- DESCRIPTION OF THE TASK:
Search term "https": please copy every line of the records below that contains it.

(RECORDS FOR THIS EXERCISE begins)

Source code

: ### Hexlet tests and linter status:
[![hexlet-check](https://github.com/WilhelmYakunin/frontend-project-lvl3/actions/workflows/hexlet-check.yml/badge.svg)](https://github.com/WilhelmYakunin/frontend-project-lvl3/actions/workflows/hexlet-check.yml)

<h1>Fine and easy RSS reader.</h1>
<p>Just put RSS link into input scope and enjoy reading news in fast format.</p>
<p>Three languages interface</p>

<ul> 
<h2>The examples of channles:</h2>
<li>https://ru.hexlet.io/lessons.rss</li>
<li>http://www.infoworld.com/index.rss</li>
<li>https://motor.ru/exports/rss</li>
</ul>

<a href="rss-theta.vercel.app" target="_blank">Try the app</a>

(RECORDS FOR THIS EXERCISE ends)
(RECORDS FOR THIS EXERCISE begins)

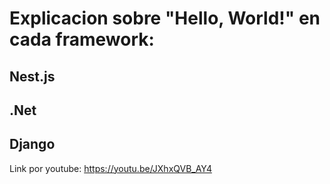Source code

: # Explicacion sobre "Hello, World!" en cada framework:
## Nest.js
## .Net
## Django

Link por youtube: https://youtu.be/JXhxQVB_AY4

(RECORDS FOR THIS EXERCISE ends)

- REPLY:
[![hexlet-check](https://github.com/WilhelmYakunin/frontend-project-lvl3/actions/workflows/hexlet-check.yml/badge.svg)](https://github.com/WilhelmYakunin/frontend-project-lvl3/actions/workflows/hexlet-check.yml)
<li>https://ru.hexlet.io/lessons.rss</li>
<li>https://motor.ru/exports/rss</li>
Link por youtube: https://youtu.be/JXhxQVB_AY4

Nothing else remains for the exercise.